Second, it is more generous with compensation to workers who are forced by policy change into lower-paid jobs (for example, it may incorporate a system of wage insurance or temporary wage supplements for older retrenched workers).
Third, and most importantly, the SD agenda includes additional investment in “productive” social programs - those which enhance human capital and help correct labour market imperfections (such as geographical immobility).
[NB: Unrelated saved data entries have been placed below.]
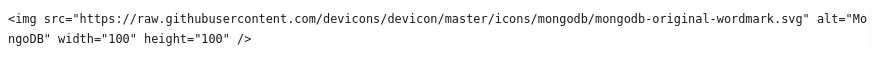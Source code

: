     <img src="https://raw.githubusercontent.com/devicons/devicon/master/icons/mongodb/mongodb-original-wordmark.svg" alt="MongoDB" width="100" height="100" />
</p>

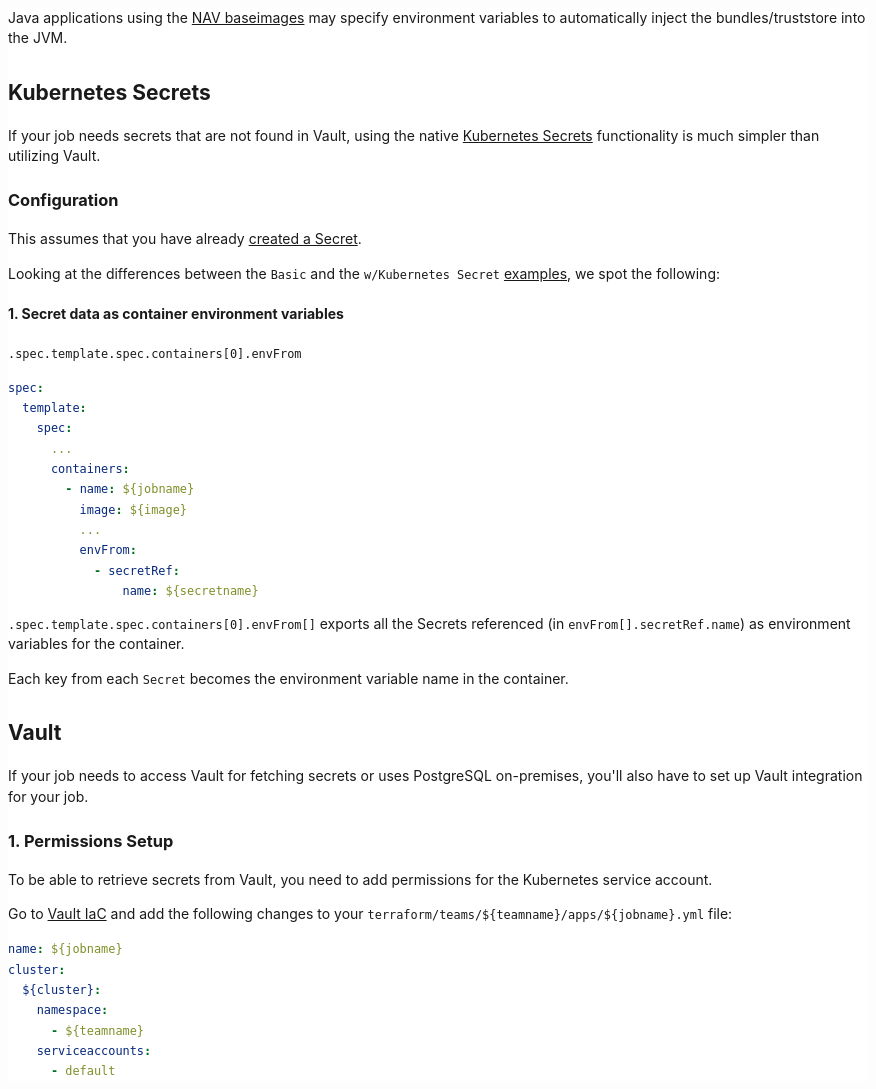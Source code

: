 Java applications using the [NAV baseimages](https://github.com/navikt/baseimages) may specify environment variables to automatically inject the bundles/truststore into the JVM.

## Kubernetes Secrets

If your job needs secrets that are not found in Vault, using the native [Kubernetes Secrets](https://kubernetes.io/docs/concepts/configuration/secret/) functionality is much simpler than utilizing Vault.

### Configuration

This assumes that you have already [created a Secret](https://kubernetes.io/docs/concepts/configuration/secret/#creating-your-own-secrets).

Looking at the differences between the `Basic` and the `w/Kubernetes Secret` [examples](naisjobs.md#examples), we spot the following:

#### 1. Secret data as container environment variables

`.spec.template.spec.containers[0].envFrom`

```yaml
spec:
  template:
    spec:
      ...
      containers:
        - name: ${jobname}
          image: ${image}
          ...
          envFrom:
            - secretRef:
                name: ${secretname}
```

`.spec.template.spec.containers[0].envFrom[]` exports all the Secrets referenced \(in `envFrom[].secretRef.name`\) as environment variables for the container.

Each key from each `Secret` becomes the environment variable name in the container.

## Vault

If your job needs to access Vault for fetching secrets or uses PostgreSQL on-premises, you'll also have to set up Vault integration for your job.

### 1. Permissions Setup

To be able to retrieve secrets from Vault, you need to add permissions for the Kubernetes service account.

Go to [Vault IaC](https://github.com/navikt/vault-iac) and add the following changes to your `terraform/teams/${teamname}/apps/${jobname}.yml` file:

```yaml
name: ${jobname}
cluster:
  ${cluster}:
    namespace:
      - ${teamname}
    serviceaccounts:
      - default
```
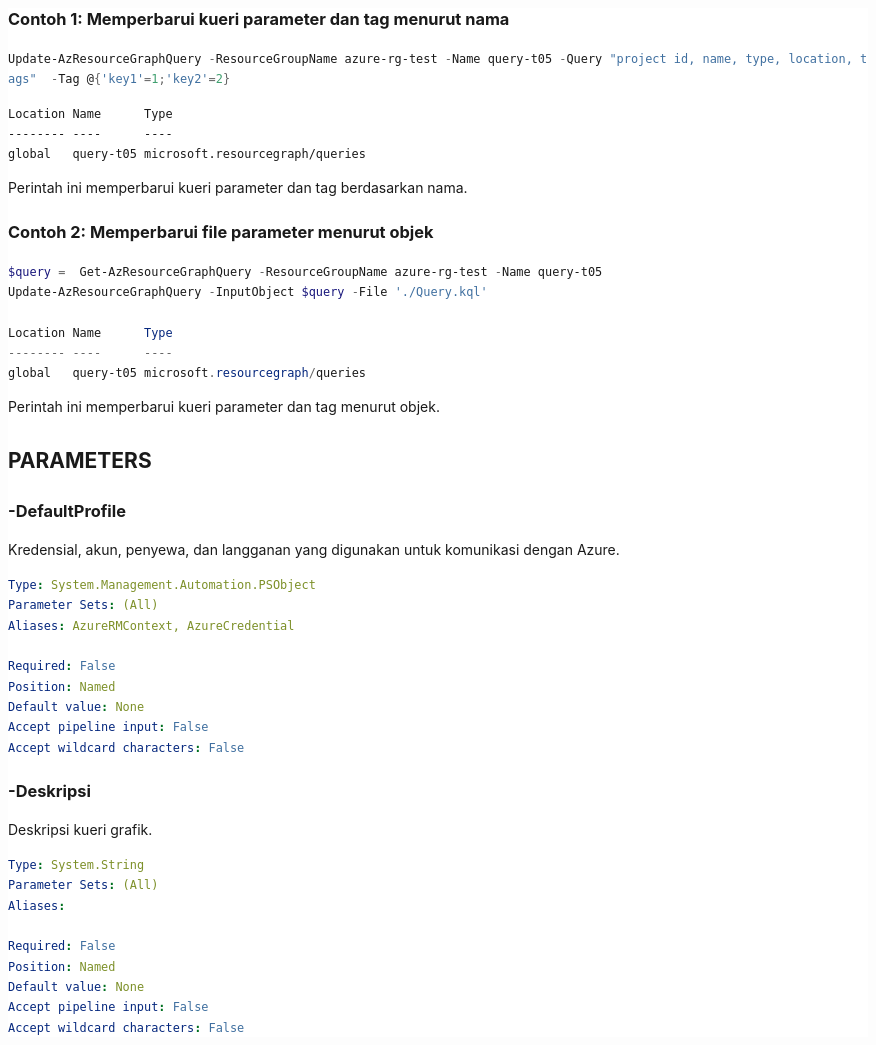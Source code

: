 ### Contoh 1: Memperbarui kueri parameter dan tag menurut nama
```powershell
Update-AzResourceGraphQuery -ResourceGroupName azure-rg-test -Name query-t05 -Query "project id, name, type, location, tags"  -Tag @{'key1'=1;'key2'=2}
```

```output
Location Name      Type
-------- ----      ----
global   query-t05 microsoft.resourcegraph/queries
```

Perintah ini memperbarui kueri parameter dan tag berdasarkan nama.

### Contoh 2: Memperbarui file parameter menurut objek
```powershell
$query =  Get-AzResourceGraphQuery -ResourceGroupName azure-rg-test -Name query-t05 
Update-AzResourceGraphQuery -InputObject $query -File './Query.kql'

Location Name      Type
-------- ----      ----
global   query-t05 microsoft.resourcegraph/queries
```

Perintah ini memperbarui kueri parameter dan tag menurut objek.

## PARAMETERS

### -DefaultProfile
Kredensial, akun, penyewa, dan langganan yang digunakan untuk komunikasi dengan Azure.

```yaml
Type: System.Management.Automation.PSObject
Parameter Sets: (All)
Aliases: AzureRMContext, AzureCredential

Required: False
Position: Named
Default value: None
Accept pipeline input: False
Accept wildcard characters: False
```

### -Deskripsi
Deskripsi kueri grafik.

```yaml
Type: System.String
Parameter Sets: (All)
Aliases:

Required: False
Position: Named
Default value: None
Accept pipeline input: False
Accept wildcard characters: False
```
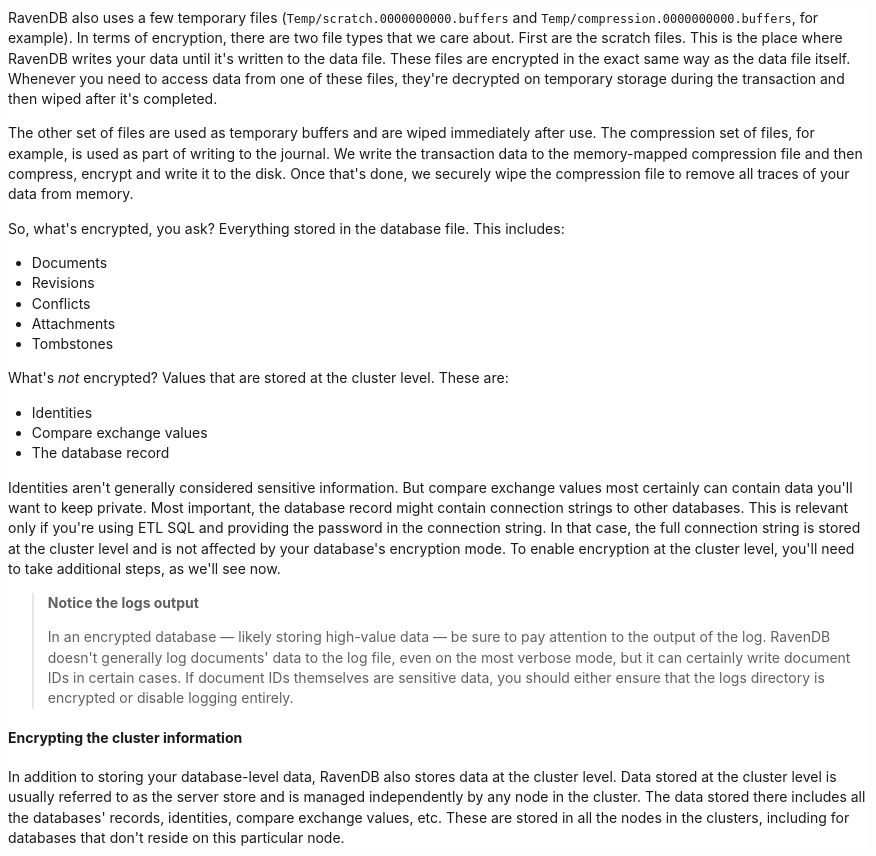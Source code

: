 RavenDB also uses a few temporary files (`Temp/scratch.0000000000.buffers` and 
`Temp/compression.0000000000.buffers`, for example). In terms of encryption, there are 
two file types that we care about. First are the scratch files. This is the place where RavenDB writes your 
data until it's written to the data file. These files are encrypted in the exact same way as the 
data file itself. Whenever you need to access data from one of these files, they're decrypted on 
temporary storage during the transaction and then wiped after it's completed.

The other set of files are used as temporary buffers and are wiped immediately after use. The 
compression set of files, for example, is used as part of writing to the journal. We write the 
transaction data to the memory-mapped compression file and then compress, encrypt and 
write it to the disk. Once that's done, we securely wipe the compression file to remove all 
traces of your data from memory.

So, what's encrypted, you ask? Everything stored in the database file. This includes:

* Documents
* Revisions
* Conflicts
* Attachments
* Tombstones

What's _not_ encrypted? Values that are stored at the cluster level. These are:

* Identities
* Compare exchange values
* The database record

Identities aren't generally considered sensitive information. But compare exchange values most 
certainly can contain data you'll want to keep private. Most important, the database record 
might contain connection strings to other databases. This is relevant only if you're using ETL 
SQL and providing the password in the connection string. In that case, the full connection string 
is stored at the cluster level and is not affected by your database's encryption mode. 
To enable encryption at the cluster level, you'll need to take additional steps, as we'll see now. 

> **Notice the logs output**
>
> In an encrypted database — likely storing high-value data — be sure to pay attention to the output of the log. 
> RavenDB doesn't generally log documents' data to the log file, even on the most verbose mode, but it can certainly 
> write document IDs in certain cases. If document IDs themselves are sensitive data, you should either ensure that 
> the logs directory is encrypted or disable logging entirely.

#### Encrypting the cluster information

In addition to storing your database-level data, RavenDB also stores data at the cluster level. 
Data stored at the cluster level is usually referred to as the server store and is managed independently by any node in the cluster. 
The data stored there includes all the databases' records, identities, compare exchange values, 
etc. These are stored in all the nodes in the clusters, including for databases that don't reside on 
this particular node.
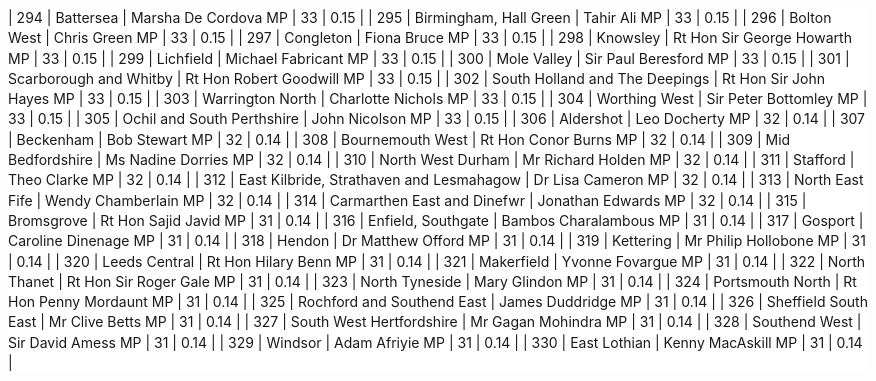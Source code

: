 | 294 | Battersea | Marsha De Cordova MP | 33 | 0.15 |
| 295 | Birmingham, Hall Green | Tahir Ali MP | 33 | 0.15 |
| 296 | Bolton West | Chris Green MP | 33 | 0.15 |
| 297 | Congleton | Fiona Bruce MP | 33 | 0.15 |
| 298 | Knowsley | Rt Hon Sir George Howarth MP | 33 | 0.15 |
| 299 | Lichfield | Michael Fabricant MP | 33 | 0.15 |
| 300 | Mole Valley | Sir Paul Beresford MP | 33 | 0.15 |
| 301 | Scarborough and Whitby | Rt Hon Robert Goodwill MP | 33 | 0.15 |
| 302 | South Holland and The Deepings | Rt Hon Sir John Hayes MP | 33 | 0.15 |
| 303 | Warrington North | Charlotte Nichols MP | 33 | 0.15 |
| 304 | Worthing West | Sir Peter Bottomley MP | 33 | 0.15 |
| 305 | Ochil and South Perthshire | John Nicolson MP | 33 | 0.15 |
| 306 | Aldershot | Leo Docherty MP | 32 | 0.14 |
| 307 | Beckenham | Bob Stewart MP | 32 | 0.14 |
| 308 | Bournemouth West | Rt Hon Conor Burns MP | 32 | 0.14 |
| 309 | Mid Bedfordshire | Ms Nadine Dorries MP | 32 | 0.14 |
| 310 | North West Durham | Mr Richard Holden MP | 32 | 0.14 |
| 311 | Stafford | Theo Clarke MP | 32 | 0.14 |
| 312 | East Kilbride, Strathaven and Lesmahagow | Dr Lisa Cameron MP | 32 | 0.14 |
| 313 | North East Fife | Wendy Chamberlain MP | 32 | 0.14 |
| 314 | Carmarthen East and Dinefwr | Jonathan Edwards MP | 32 | 0.14 |
| 315 | Bromsgrove | Rt Hon Sajid Javid MP | 31 | 0.14 |
| 316 | Enfield, Southgate | Bambos Charalambous MP | 31 | 0.14 |
| 317 | Gosport | Caroline Dinenage MP | 31 | 0.14 |
| 318 | Hendon | Dr Matthew Offord MP | 31 | 0.14 |
| 319 | Kettering | Mr Philip Hollobone MP | 31 | 0.14 |
| 320 | Leeds Central | Rt Hon Hilary Benn MP | 31 | 0.14 |
| 321 | Makerfield | Yvonne Fovargue MP | 31 | 0.14 |
| 322 | North Thanet | Rt Hon Sir Roger Gale MP | 31 | 0.14 |
| 323 | North Tyneside | Mary Glindon MP | 31 | 0.14 |
| 324 | Portsmouth North | Rt Hon Penny Mordaunt MP | 31 | 0.14 |
| 325 | Rochford and Southend East | James Duddridge MP | 31 | 0.14 |
| 326 | Sheffield South East | Mr Clive Betts MP | 31 | 0.14 |
| 327 | South West Hertfordshire | Mr Gagan Mohindra MP | 31 | 0.14 |
| 328 | Southend West | Sir David Amess MP | 31 | 0.14 |
| 329 | Windsor | Adam Afriyie MP | 31 | 0.14 |
| 330 | East Lothian | Kenny MacAskill MP | 31 | 0.14 |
Such programs are varied and seek to:
- correct early childhood disadvantages (such as through conditional grants, improved pre-school and child care , parental counselling, regular health visits to ensure childhood nutrition, and so on);
- assist older school children and youth who are at risk of dropping out early from high school;
- improve access to key employment-enhancing public services like health, public education, housing and public transport in disadvantaged areas;
- facilitate adult training, retraining and life long learning;
- increase the work incentive structure for inactive low-skilled persons, such as through tax credits or more generous tax offsets;
- make work more family-friendly (for example, more working time flexibility for employees, paid or longer unpaid parental leave and good quality and affordable child care assistance in the workplace);
- create new job opportunities for the low to semi skilled in under-resourced community and public sector services;
- improve the competitiveness of economically viable regions suffering temporarily from low job opportunities; and
- make it easier for people to relocate from non-viable (for example, remote) areas.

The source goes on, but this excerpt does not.